DATE: 20011123 DOCKET: C35724 C35712
COURT OF APPEAL FOR ONTARIO
RE:
KERRY PAQUETTE, DEAN PAQUETTE, DWAYNE PAQUETTE and JASON PAQUETTE (Plaintiffs (Respondents)) – and – FATHER ALBERT DESROCHERS (Defendant (Appellant)) – and – THE ROMAN CATHOLIC EPISCOPAL CORPORATION OF THE DIOCESE OF TIMMINS and THE ORDER OF LES PERES SERVITES DE MARIE DE QUEBEC (Defendants (Respondents)) – and – RAYMOND PAQUETTE, NORMA PAQUETTE AND THE ATTORNEY GENERAL OF ONTARIO (Third Parties by Father Albert Desrochers and Les Pères Servites de Marie de Québec (Respondents))
AND
RE:
KERRY PAQUETTE, DEAN PAQUETTE, DWAYNE PAQUETTE and JASON PAQUETTE (Plaintiffs (Respondents)) – and – FATHER ALBERT DESROCHERS and THE ROMAN CATHOLIC EPISCOPAL CORPORATION OF THE DIOCESE OF TIMMINS (Defendants (Respondents) – and – THE ORDER OF LES PERES SERVITES DE MARIE DE QUEBEC (Defendant (Appellant)) – and – RAYMOND PAQUETTE, NORMA PAQUETTE AND THE ATTORNEY GENERAL OF ONTARIO (Third Parties by Father Albert Desrochers and Les Pères Servites de Marie de Québec (Respondents))
BEFORE:
CARTHY, GOUDGE AND CRONK JJ.A.
COUNSEL:
Matthew J. Halpin For the appellant Father Albert Desrochers
Charles M. Gibson and Thomas F. Wallis For the appellant The Order of les Pères Servites de Marie de Québec
Luba Kowal For the respondent The Attorney General of Ontario
HEARD:
November 15, 2001
On appeal from the order of Justice Colin McKinnon dated December 28, 2000.
E N D O R S E M E N T
[1] This appeal began as a Rule 21 motion to strike the third party claims as disclosing no cause of action. The test is thus the “plain and obvious” standard set out in Hunt v.
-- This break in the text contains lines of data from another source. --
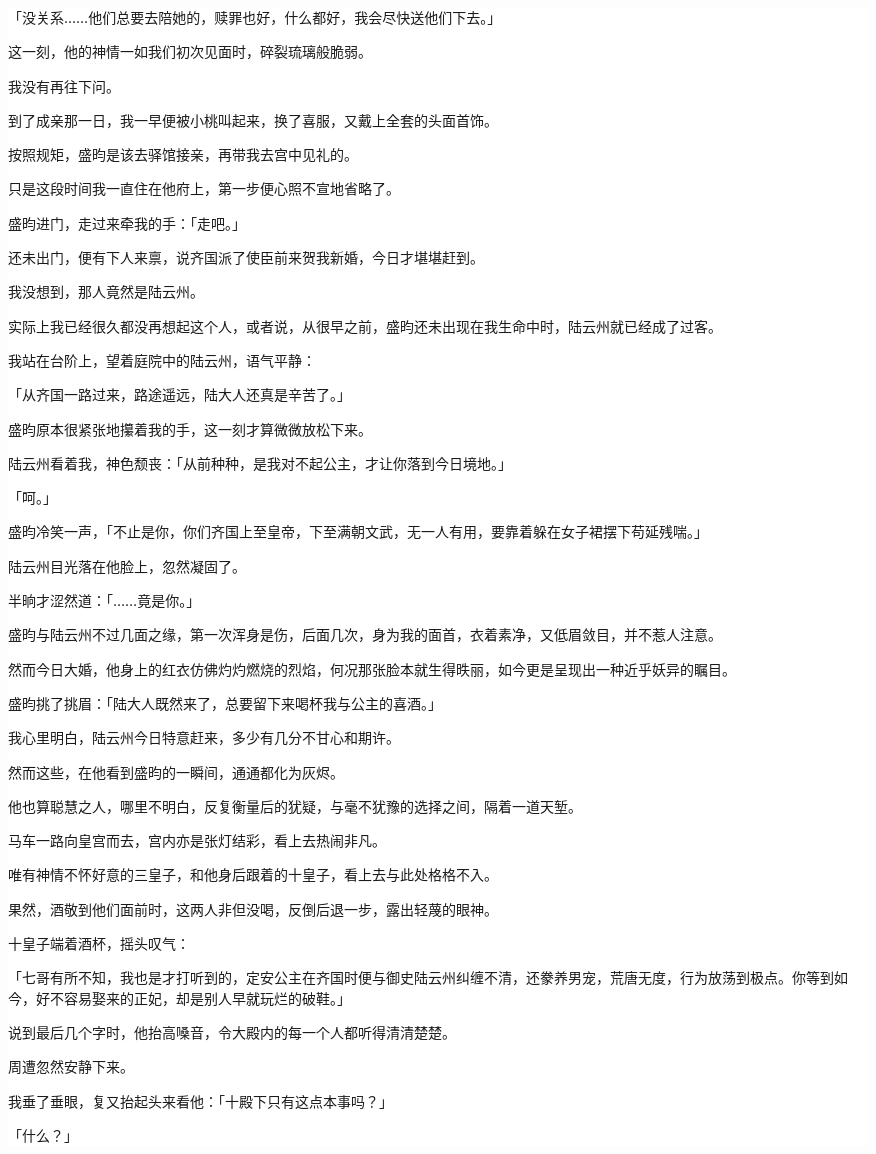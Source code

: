 「没关系……他们总要去陪她的，赎罪也好，什么都好，我会尽快送他们下去。」

这一刻，他的神情一如我们初次见面时，碎裂琉璃般脆弱。

我没有再往下问。

到了成亲那一日，我一早便被小桃叫起来，换了喜服，又戴上全套的头面首饰。

按照规矩，盛昀是该去驿馆接亲，再带我去宫中见礼的。

只是这段时间我一直住在他府上，第一步便心照不宣地省略了。

盛昀进门，走过来牵我的手：「走吧。」

还未出门，便有下人来禀，说齐国派了使臣前来贺我新婚，今日才堪堪赶到。

我没想到，那人竟然是陆云州。

实际上我已经很久都没再想起这个人，或者说，从很早之前，盛昀还未出现在我生命中时，陆云州就已经成了过客。

我站在台阶上，望着庭院中的陆云州，语气平静：

「从齐国一路过来，路途遥远，陆大人还真是辛苦了。」

盛昀原本很紧张地攥着我的手，这一刻才算微微放松下来。

陆云州看着我，神色颓丧：「从前种种，是我对不起公主，才让你落到今日境地。」

「呵。」

盛昀冷笑一声，「不止是你，你们齐国上至皇帝，下至满朝文武，无一人有用，要靠着躲在女子裙摆下苟延残喘。」

陆云州目光落在他脸上，忽然凝固了。

半晌才涩然道：「……竟是你。」

盛昀与陆云州不过几面之缘，第一次浑身是伤，后面几次，身为我的面首，衣着素净，又低眉敛目，并不惹人注意。

然而今日大婚，他身上的红衣仿佛灼灼燃烧的烈焰，何况那张脸本就生得昳丽，如今更是呈现出一种近乎妖异的瞩目。

盛昀挑了挑眉：「陆大人既然来了，总要留下来喝杯我与公主的喜酒。」

我心里明白，陆云州今日特意赶来，多少有几分不甘心和期许。

然而这些，在他看到盛昀的一瞬间，通通都化为灰烬。

他也算聪慧之人，哪里不明白，反复衡量后的犹疑，与毫不犹豫的选择之间，隔着一道天堑。

马车一路向皇宫而去，宫内亦是张灯结彩，看上去热闹非凡。

唯有神情不怀好意的三皇子，和他身后跟着的十皇子，看上去与此处格格不入。

果然，酒敬到他们面前时，这两人非但没喝，反倒后退一步，露出轻蔑的眼神。

十皇子端着酒杯，摇头叹气：

「七哥有所不知，我也是才打听到的，定安公主在齐国时便与御史陆云州纠缠不清，还豢养男宠，荒唐无度，行为放荡到极点。你等到如今，好不容易娶来的正妃，却是别人早就玩烂的破鞋。」

说到最后几个字时，他抬高嗓音，令大殿内的每一个人都听得清清楚楚。

周遭忽然安静下来。

我垂了垂眼，复又抬起头来看他：「十殿下只有这点本事吗？」

「什么？」
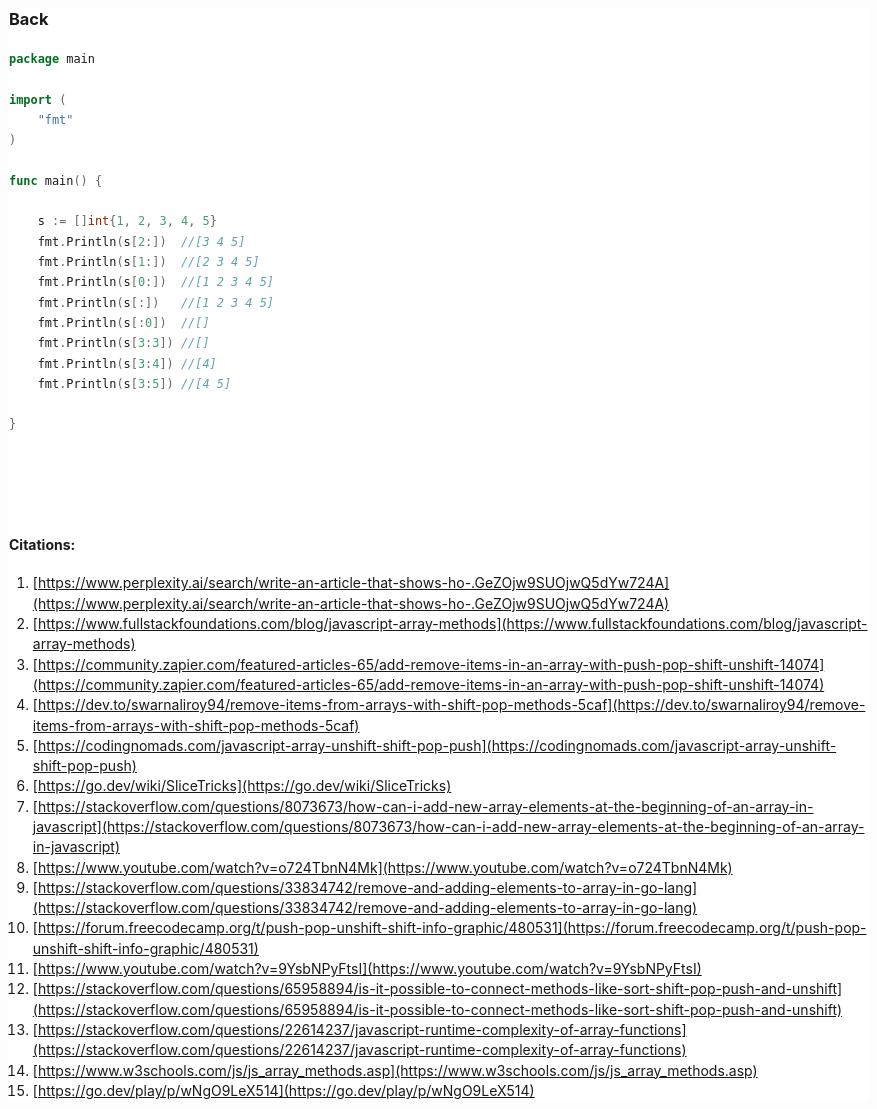 
### Back

 

```go
package main

import (
	"fmt"
)

func main() {

	s := []int{1, 2, 3, 4, 5}
	fmt.Println(s[2:])  //[3 4 5]
	fmt.Println(s[1:])  //[2 3 4 5]
	fmt.Println(s[0:])  //[1 2 3 4 5]
	fmt.Println(s[:])   //[1 2 3 4 5]
	fmt.Println(s[:0])  //[]
	fmt.Println(s[3:3]) //[]
	fmt.Println(s[3:4]) //[4]
	fmt.Println(s[3:5]) //[4 5]

}

 

 
```





#### Citations:

1. [https://www.perplexity.ai/search/write-an-article-that-shows-ho-.GeZOjw9SUOjwQ5dYw724A](https://www.perplexity.ai/search/write-an-article-that-shows-ho-.GeZOjw9SUOjwQ5dYw724A)
2. [https://www.fullstackfoundations.com/blog/javascript-array-methods](https://www.fullstackfoundations.com/blog/javascript-array-methods)
3. [https://community.zapier.com/featured-articles-65/add-remove-items-in-an-array-with-push-pop-shift-unshift-14074](https://community.zapier.com/featured-articles-65/add-remove-items-in-an-array-with-push-pop-shift-unshift-14074)
4. [https://dev.to/swarnaliroy94/remove-items-from-arrays-with-shift-pop-methods-5caf](https://dev.to/swarnaliroy94/remove-items-from-arrays-with-shift-pop-methods-5caf)
5. [https://codingnomads.com/javascript-array-unshift-shift-pop-push](https://codingnomads.com/javascript-array-unshift-shift-pop-push)
6. [https://go.dev/wiki/SliceTricks](https://go.dev/wiki/SliceTricks)
7. [https://stackoverflow.com/questions/8073673/how-can-i-add-new-array-elements-at-the-beginning-of-an-array-in-javascript](https://stackoverflow.com/questions/8073673/how-can-i-add-new-array-elements-at-the-beginning-of-an-array-in-javascript)
8. [https://www.youtube.com/watch?v=o724TbnN4Mk](https://www.youtube.com/watch?v=o724TbnN4Mk)
9. [https://stackoverflow.com/questions/33834742/remove-and-adding-elements-to-array-in-go-lang](https://stackoverflow.com/questions/33834742/remove-and-adding-elements-to-array-in-go-lang)
10. [https://forum.freecodecamp.org/t/push-pop-unshift-shift-info-graphic/480531](https://forum.freecodecamp.org/t/push-pop-unshift-shift-info-graphic/480531)
11. [https://www.youtube.com/watch?v=9YsbNPyFtsI](https://www.youtube.com/watch?v=9YsbNPyFtsI)
12. [https://stackoverflow.com/questions/65958894/is-it-possible-to-connect-methods-like-sort-shift-pop-push-and-unshift](https://stackoverflow.com/questions/65958894/is-it-possible-to-connect-methods-like-sort-shift-pop-push-and-unshift)
13. [https://stackoverflow.com/questions/22614237/javascript-runtime-complexity-of-array-functions](https://stackoverflow.com/questions/22614237/javascript-runtime-complexity-of-array-functions)
14. [https://www.w3schools.com/js/js_array_methods.asp](https://www.w3schools.com/js/js_array_methods.asp)
15. [https://go.dev/play/p/wNgO9LeX514](https://go.dev/play/p/wNgO9LeX514)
Carey Canada, which makes clear that this test properly extends to difficult and novel points of law in order to permit the evolution of the common law.
[2] In our view, the motions judge made several errors in disposing of the issues before him at the pleadings stage of this action.
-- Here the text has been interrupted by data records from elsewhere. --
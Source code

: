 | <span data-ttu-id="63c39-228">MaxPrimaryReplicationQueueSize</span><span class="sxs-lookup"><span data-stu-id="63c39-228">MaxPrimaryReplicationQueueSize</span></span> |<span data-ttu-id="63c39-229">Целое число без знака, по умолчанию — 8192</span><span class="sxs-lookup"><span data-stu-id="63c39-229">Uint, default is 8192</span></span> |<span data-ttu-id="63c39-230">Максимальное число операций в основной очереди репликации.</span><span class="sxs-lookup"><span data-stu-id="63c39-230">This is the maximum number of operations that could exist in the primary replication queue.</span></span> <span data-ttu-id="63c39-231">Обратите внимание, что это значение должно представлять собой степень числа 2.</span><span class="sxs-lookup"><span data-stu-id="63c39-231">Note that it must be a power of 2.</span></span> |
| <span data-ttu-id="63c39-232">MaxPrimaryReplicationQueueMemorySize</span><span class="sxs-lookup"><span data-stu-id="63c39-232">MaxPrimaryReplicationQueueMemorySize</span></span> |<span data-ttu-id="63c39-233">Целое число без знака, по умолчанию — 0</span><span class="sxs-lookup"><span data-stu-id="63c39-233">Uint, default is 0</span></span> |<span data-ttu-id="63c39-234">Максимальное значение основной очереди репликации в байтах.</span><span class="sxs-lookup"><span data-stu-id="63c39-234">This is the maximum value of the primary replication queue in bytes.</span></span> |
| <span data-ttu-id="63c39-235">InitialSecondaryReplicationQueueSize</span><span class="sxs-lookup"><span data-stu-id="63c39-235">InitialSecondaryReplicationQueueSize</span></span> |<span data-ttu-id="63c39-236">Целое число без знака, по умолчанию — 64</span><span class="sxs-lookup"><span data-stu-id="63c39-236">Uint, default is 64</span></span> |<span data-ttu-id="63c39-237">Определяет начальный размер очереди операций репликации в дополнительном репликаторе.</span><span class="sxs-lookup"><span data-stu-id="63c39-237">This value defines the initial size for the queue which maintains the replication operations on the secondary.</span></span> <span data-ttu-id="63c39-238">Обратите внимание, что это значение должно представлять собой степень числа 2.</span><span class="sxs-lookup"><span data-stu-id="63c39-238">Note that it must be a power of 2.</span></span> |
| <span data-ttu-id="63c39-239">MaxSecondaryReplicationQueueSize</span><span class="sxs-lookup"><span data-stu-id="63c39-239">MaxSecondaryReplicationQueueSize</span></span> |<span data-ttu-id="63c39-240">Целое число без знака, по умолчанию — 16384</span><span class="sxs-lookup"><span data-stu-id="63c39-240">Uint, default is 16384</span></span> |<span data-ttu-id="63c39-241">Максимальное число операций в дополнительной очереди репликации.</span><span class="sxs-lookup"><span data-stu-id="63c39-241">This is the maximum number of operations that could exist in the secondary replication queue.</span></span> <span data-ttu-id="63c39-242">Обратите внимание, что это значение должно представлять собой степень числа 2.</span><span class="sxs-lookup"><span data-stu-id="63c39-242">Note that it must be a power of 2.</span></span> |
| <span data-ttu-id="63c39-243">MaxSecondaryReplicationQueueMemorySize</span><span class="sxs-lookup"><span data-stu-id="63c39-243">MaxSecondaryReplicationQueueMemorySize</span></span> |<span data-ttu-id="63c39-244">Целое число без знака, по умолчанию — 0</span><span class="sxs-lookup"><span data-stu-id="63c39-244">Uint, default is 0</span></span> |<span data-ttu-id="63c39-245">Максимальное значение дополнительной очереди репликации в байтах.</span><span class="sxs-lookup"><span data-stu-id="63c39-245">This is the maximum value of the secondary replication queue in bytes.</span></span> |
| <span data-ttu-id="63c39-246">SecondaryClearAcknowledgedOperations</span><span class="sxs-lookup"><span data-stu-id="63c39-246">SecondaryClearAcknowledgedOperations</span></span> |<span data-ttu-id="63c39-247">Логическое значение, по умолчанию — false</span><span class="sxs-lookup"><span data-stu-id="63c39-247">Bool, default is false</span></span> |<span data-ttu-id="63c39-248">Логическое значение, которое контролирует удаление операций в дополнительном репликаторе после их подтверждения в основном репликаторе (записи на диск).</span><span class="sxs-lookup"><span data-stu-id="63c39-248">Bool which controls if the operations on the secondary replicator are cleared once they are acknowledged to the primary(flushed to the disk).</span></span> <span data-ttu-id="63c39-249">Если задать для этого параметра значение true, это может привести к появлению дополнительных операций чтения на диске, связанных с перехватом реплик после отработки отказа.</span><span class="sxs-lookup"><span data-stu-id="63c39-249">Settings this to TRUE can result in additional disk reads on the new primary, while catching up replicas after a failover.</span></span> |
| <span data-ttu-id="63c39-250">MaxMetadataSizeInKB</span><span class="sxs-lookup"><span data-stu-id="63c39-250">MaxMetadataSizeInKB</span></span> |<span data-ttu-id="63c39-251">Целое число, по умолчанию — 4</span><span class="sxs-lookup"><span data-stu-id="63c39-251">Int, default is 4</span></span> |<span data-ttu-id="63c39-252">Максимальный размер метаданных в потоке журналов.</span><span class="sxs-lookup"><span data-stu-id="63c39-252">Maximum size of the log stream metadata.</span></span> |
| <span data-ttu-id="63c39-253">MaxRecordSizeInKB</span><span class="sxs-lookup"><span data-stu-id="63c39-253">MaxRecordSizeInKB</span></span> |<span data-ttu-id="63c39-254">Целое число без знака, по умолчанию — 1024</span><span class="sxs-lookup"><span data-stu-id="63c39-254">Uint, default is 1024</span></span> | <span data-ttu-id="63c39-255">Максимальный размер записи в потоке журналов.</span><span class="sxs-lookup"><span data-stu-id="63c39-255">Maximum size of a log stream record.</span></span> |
[3] First, the motions judge found that as a matter of public policy the Attorney General can never be subject to a fiduciary obligation in the exercise of the prosecutorial function. The categories of fiduciary should not be considered closed, but rather depend on the facts of the particular relationship. See Guerin v. The Queen, 1984 25 (SCC), [1984] 2 S.C.R. 335. It is thus premature to strike the fiduciary duty claim at this stage simply because of the identity of the alleged fiduciary. Rather, the fiduciary question should be answered once the facts surrounding the relationship between the plaintiffs and the prosecutor are fleshed out. At this stage the existence of a fiduciary duty must be accepted as pleaded.
[4] Second, the motions judge dismissed the malicious failure to prosecute claim because he found this claim incapable of proof. We do not comment in any way on the correctness of his finding that a cause of action for malicious failure to prosecute exists. This was not contested before us. We are, however, of the view that the motions judge erred in finding the claim incapable of proof. He clearly relied on the affidavit evidence in coming to this conclusion and it is agreed by all parties before us that he ought not to have done so, given that this motion proceeded pursuant to rule 21.1(b). Moreover, there is nothing in the pleadings of the malicious motive of the Crown or the harm said to result from the malicious failure to prosecute that would meet the test in Operation Dismantle v. the Queen, 1985 74 (SCC), [1985] 18 D.L.R. (4th) 481, namely whether proof is inherently impossible.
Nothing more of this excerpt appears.